Record excerpts –
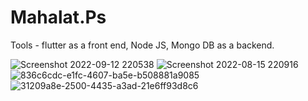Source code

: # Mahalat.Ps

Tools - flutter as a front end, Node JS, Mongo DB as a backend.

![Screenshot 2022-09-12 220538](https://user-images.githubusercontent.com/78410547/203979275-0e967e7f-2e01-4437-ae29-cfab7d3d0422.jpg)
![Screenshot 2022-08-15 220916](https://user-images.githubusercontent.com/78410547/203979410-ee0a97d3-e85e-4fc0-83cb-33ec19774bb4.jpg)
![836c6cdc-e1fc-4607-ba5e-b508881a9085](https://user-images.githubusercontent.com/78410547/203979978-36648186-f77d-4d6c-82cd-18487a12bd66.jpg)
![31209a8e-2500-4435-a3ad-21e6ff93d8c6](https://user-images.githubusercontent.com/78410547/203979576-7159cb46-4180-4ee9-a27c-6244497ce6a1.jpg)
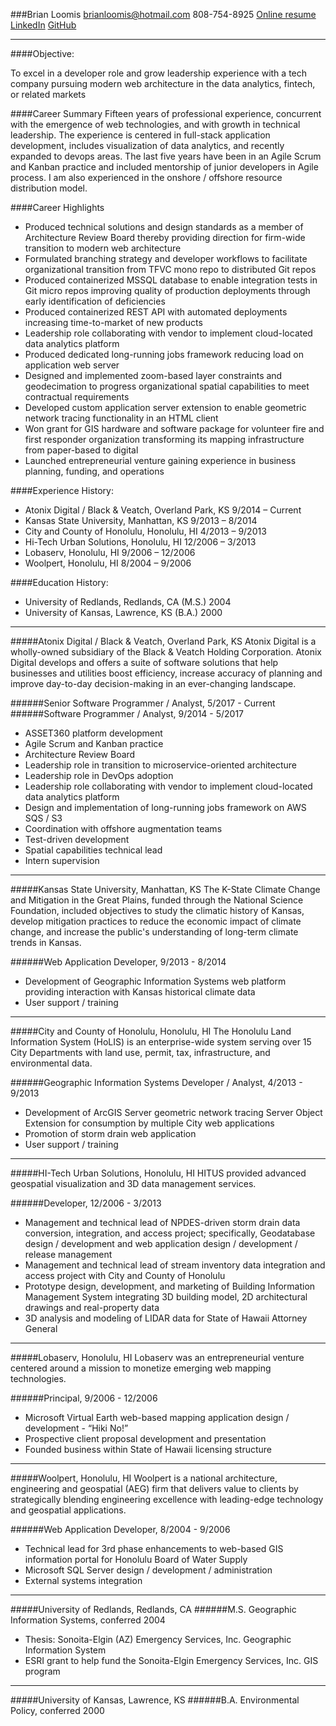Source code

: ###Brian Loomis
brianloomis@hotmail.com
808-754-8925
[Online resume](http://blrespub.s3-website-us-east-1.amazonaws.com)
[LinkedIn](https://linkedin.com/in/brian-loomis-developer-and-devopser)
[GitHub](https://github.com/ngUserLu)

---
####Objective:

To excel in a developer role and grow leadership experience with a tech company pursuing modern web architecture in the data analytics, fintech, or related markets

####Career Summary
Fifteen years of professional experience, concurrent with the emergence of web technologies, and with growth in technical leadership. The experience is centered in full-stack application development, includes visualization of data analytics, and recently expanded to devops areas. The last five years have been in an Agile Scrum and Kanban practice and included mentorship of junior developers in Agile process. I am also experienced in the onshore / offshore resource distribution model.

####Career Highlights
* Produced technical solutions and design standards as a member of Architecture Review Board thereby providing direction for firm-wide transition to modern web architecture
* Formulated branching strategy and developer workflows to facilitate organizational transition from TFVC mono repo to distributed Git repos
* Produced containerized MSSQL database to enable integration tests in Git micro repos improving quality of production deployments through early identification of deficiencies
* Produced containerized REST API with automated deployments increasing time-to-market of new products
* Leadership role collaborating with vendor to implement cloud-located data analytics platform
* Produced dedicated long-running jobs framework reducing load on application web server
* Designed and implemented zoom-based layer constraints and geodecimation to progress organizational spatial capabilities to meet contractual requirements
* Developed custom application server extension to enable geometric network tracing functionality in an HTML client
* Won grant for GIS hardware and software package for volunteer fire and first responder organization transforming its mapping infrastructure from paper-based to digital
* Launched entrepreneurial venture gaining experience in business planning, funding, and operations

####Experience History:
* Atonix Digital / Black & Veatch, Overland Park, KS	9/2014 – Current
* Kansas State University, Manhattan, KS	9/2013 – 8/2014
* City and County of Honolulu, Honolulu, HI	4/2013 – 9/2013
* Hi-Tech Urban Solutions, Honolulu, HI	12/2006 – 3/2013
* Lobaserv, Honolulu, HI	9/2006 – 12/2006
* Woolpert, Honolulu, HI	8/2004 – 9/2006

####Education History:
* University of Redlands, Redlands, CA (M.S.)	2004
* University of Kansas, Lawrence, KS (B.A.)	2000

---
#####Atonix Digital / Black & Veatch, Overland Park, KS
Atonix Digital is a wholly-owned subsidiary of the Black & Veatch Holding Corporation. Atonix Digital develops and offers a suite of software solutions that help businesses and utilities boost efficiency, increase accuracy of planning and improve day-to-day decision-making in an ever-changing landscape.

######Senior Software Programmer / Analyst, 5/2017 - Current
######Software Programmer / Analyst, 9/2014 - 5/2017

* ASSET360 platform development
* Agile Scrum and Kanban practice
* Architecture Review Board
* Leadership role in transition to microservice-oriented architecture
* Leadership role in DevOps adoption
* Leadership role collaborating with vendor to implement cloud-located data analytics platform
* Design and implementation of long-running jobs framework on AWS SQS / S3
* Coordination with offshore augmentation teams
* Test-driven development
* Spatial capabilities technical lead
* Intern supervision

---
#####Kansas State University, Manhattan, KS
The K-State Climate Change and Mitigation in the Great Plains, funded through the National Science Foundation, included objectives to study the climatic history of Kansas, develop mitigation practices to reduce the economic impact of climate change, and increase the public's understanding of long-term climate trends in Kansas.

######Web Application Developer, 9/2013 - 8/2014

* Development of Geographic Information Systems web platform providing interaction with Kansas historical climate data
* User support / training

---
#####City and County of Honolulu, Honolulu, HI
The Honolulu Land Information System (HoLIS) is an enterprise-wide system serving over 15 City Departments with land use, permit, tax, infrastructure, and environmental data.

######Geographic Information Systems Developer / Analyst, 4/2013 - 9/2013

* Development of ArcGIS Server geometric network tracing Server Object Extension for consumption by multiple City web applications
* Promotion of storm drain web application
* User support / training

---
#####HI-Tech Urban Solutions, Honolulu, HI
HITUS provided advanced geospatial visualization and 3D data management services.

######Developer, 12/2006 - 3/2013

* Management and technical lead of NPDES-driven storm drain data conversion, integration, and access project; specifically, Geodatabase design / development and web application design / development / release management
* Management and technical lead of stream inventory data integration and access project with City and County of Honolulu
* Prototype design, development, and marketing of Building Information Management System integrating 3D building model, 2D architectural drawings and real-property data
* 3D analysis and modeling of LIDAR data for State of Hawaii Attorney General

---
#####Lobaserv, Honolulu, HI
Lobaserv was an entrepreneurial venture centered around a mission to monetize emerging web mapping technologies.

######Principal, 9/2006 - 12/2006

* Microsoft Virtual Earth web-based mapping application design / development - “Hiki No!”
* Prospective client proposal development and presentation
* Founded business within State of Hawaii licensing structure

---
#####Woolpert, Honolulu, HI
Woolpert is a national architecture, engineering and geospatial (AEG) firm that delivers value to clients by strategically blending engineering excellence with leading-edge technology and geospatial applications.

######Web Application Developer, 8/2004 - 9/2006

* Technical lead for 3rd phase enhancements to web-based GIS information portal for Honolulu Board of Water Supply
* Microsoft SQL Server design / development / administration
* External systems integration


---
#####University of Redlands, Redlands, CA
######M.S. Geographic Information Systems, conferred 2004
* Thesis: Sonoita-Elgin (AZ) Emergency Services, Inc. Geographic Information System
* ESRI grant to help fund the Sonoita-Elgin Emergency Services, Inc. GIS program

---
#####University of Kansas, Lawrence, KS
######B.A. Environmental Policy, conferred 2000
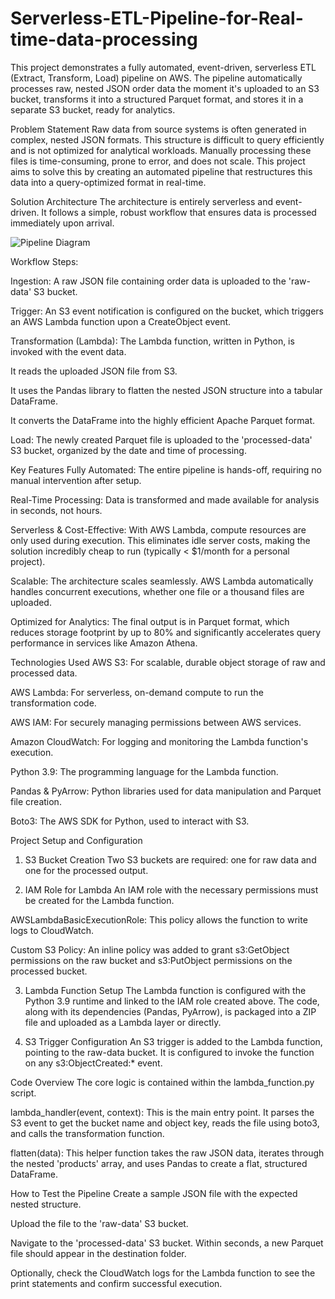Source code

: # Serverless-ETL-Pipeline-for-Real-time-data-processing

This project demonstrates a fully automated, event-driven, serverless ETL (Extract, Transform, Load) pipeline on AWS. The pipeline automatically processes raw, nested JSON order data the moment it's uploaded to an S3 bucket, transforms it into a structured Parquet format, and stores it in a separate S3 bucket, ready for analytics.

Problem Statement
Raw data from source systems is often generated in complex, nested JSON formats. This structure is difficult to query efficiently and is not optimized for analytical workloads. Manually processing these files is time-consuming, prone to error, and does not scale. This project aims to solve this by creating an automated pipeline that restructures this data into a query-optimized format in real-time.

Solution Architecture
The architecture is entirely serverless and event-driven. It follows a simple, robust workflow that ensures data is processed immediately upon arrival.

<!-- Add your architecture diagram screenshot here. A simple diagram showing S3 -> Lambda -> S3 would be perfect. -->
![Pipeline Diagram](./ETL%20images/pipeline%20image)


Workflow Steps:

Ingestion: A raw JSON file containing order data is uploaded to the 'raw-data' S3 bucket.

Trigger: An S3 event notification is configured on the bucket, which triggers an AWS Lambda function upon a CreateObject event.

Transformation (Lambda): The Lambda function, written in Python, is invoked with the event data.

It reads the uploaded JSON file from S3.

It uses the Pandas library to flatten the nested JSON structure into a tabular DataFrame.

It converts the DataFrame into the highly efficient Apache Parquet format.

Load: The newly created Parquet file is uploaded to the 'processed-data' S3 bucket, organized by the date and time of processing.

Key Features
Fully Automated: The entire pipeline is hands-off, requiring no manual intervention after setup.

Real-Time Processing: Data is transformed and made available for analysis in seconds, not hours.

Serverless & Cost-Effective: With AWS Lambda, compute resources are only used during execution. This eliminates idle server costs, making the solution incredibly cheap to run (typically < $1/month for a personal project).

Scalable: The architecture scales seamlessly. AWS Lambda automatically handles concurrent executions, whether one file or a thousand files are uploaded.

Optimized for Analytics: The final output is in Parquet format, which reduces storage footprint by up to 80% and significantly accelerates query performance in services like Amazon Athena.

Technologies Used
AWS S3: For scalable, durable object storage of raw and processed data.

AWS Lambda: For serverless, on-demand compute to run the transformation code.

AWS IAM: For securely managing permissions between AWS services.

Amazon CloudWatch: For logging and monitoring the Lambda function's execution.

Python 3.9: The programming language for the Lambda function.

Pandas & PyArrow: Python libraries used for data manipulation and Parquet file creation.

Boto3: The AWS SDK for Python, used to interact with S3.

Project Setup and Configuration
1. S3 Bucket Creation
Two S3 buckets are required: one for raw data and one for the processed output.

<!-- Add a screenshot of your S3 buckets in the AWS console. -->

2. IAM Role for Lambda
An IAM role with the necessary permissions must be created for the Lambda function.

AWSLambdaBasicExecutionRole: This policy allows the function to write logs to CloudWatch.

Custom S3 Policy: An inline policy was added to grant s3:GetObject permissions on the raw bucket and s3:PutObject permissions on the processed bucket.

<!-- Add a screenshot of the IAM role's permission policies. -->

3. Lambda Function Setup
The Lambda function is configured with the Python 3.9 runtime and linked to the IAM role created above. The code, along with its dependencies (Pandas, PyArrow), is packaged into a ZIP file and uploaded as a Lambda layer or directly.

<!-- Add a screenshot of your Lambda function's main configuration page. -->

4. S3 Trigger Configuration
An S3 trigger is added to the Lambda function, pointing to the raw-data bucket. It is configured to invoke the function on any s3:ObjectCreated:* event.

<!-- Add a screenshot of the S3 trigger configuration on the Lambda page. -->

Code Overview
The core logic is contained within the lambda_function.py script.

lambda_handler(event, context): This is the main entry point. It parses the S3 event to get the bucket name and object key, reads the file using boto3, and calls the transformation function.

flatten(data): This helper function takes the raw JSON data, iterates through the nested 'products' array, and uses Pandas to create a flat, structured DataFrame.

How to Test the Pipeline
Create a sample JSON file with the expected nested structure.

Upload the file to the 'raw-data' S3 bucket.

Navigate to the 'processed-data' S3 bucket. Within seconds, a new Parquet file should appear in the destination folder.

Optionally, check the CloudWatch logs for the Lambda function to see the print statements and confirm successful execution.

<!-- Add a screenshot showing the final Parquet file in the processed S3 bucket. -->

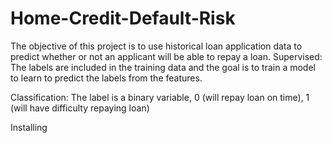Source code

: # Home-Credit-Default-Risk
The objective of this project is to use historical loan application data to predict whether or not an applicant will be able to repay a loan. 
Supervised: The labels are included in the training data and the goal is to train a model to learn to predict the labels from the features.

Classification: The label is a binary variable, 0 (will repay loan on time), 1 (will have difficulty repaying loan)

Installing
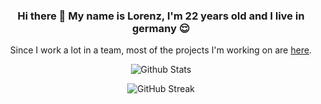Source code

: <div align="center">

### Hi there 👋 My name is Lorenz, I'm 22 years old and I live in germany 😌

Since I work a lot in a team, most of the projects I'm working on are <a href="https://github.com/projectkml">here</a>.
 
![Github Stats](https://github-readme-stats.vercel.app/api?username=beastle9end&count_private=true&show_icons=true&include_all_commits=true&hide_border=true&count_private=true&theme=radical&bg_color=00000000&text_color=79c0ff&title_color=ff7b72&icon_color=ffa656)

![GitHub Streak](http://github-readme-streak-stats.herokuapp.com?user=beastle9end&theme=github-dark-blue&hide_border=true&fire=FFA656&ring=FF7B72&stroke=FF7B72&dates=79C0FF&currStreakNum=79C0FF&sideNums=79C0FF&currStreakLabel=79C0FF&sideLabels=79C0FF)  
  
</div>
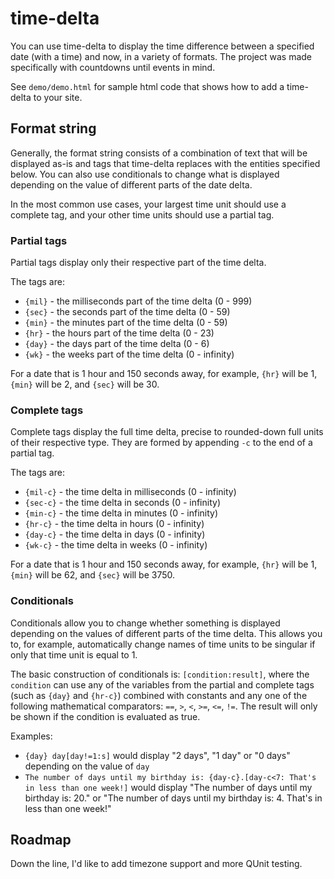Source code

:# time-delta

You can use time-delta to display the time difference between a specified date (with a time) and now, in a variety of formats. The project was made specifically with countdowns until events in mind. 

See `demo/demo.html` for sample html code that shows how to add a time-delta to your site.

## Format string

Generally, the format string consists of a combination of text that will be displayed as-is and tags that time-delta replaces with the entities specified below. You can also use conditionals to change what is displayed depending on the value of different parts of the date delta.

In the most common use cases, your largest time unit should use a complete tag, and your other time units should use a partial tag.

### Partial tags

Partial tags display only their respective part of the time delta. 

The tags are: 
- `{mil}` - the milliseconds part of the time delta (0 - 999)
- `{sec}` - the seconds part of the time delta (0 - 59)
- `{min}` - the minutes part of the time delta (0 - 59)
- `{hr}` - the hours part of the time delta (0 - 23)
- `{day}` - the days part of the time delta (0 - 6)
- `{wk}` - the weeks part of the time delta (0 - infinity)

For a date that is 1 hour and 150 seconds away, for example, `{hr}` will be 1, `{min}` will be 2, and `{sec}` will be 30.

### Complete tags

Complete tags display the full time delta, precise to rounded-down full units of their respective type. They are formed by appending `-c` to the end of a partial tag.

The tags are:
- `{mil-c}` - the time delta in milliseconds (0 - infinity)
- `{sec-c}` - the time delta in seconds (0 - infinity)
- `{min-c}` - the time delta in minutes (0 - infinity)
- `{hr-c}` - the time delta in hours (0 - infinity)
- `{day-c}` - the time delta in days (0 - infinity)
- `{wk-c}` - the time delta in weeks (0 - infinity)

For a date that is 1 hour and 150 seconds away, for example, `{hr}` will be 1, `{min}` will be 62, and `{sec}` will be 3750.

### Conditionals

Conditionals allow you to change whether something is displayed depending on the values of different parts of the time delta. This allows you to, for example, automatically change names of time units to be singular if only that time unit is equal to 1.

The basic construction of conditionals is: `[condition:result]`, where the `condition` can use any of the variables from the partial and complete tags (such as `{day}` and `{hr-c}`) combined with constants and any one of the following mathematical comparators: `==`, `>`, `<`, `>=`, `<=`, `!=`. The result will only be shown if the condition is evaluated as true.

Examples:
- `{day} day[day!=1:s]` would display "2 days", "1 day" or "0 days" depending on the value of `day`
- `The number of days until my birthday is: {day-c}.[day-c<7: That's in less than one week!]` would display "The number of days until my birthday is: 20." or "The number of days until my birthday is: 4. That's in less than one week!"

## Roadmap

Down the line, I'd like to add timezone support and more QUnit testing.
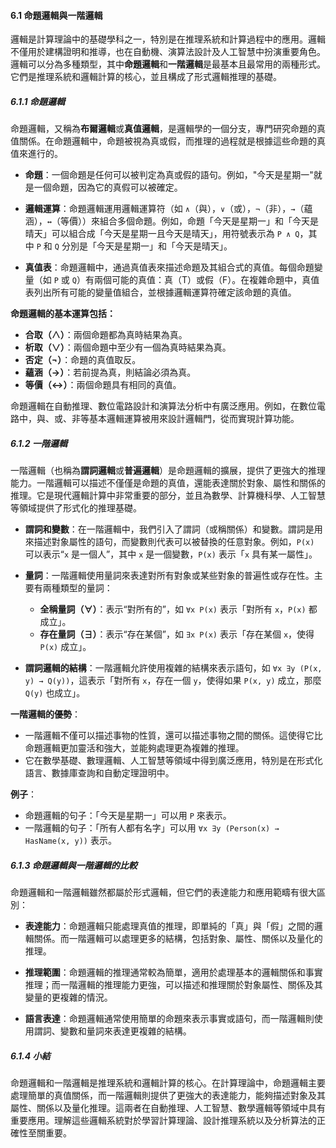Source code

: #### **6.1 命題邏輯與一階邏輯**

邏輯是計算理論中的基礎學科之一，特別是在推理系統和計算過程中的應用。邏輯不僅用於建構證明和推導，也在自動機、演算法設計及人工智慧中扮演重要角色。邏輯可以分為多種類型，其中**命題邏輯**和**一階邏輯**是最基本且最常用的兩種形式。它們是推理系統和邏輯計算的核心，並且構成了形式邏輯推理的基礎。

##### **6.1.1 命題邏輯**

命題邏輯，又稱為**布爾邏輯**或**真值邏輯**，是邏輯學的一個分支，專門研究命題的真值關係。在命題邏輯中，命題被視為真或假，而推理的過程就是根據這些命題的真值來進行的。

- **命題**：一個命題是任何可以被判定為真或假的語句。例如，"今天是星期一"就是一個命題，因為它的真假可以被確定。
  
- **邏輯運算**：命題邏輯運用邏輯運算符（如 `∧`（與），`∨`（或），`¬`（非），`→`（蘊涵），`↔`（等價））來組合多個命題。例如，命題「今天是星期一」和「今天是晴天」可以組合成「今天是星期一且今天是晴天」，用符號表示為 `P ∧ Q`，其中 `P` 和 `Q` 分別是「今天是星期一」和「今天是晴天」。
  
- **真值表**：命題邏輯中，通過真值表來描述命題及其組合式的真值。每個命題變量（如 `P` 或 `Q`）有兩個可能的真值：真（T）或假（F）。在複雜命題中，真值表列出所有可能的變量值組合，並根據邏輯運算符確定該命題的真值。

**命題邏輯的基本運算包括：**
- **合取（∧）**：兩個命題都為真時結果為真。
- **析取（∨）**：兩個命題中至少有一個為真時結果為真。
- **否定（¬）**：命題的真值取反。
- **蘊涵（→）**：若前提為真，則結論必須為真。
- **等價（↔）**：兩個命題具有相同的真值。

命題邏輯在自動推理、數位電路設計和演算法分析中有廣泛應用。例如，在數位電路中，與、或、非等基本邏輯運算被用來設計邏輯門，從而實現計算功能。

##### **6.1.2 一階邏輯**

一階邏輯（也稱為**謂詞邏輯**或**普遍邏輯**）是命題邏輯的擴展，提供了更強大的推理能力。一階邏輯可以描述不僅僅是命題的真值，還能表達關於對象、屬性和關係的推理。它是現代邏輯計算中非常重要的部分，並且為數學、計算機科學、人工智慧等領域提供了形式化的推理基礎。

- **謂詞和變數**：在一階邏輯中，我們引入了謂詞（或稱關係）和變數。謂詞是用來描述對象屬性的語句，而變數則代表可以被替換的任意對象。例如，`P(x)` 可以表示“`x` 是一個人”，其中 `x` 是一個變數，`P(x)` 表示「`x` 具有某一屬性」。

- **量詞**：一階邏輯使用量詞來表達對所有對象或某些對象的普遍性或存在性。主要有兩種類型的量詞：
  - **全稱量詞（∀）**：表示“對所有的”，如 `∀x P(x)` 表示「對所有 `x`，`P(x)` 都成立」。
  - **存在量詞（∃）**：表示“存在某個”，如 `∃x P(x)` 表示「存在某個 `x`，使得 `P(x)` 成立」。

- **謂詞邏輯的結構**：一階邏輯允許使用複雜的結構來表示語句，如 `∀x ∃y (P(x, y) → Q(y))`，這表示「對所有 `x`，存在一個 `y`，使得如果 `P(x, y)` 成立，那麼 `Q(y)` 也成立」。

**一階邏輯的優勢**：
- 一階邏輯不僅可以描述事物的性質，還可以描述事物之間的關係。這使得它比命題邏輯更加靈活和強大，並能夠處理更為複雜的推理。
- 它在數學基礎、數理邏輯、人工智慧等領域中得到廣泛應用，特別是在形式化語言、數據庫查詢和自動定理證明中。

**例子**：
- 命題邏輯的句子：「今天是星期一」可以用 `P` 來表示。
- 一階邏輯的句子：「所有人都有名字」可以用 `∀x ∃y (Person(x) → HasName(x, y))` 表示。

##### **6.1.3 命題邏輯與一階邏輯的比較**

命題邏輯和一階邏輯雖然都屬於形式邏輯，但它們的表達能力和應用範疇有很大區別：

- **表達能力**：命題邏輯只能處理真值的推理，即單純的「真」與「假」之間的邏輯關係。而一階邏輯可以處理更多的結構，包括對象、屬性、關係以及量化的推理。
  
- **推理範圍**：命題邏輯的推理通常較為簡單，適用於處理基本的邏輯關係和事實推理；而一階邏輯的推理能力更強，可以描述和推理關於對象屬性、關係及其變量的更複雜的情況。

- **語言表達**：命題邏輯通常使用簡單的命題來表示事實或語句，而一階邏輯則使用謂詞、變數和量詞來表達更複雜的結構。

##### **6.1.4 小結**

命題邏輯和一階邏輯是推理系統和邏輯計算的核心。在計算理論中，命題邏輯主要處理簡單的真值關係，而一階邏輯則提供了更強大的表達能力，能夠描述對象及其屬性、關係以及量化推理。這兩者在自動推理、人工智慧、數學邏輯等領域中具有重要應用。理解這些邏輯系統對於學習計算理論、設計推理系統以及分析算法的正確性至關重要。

Exercise objective –
Produce a word-for-word copy of everything above from the line holding "#### **6.1 命題邏輯與一階邏輯**" down to the line holding "- **命題**：一個命題是", with both of those lines kept.

Reply –
: #### **6.1 命題邏輯與一階邏輯**

邏輯是計算理論中的基礎學科之一，特別是在推理系統和計算過程中的應用。邏輯不僅用於建構證明和推導，也在自動機、演算法設計及人工智慧中扮演重要角色。邏輯可以分為多種類型，其中**命題邏輯**和**一階邏輯**是最基本且最常用的兩種形式。它們是推理系統和邏輯計算的核心，並且構成了形式邏輯推理的基礎。

##### **6.1.1 命題邏輯**

命題邏輯，又稱為**布爾邏輯**或**真值邏輯**，是邏輯學的一個分支，專門研究命題的真值關係。在命題邏輯中，命題被視為真或假，而推理的過程就是根據這些命題的真值來進行的。

- **命題**：一個命題是任何可以被判定為真或假的語句。例如，"今天是星期一"就是一個命題，因為它的真假可以被確定。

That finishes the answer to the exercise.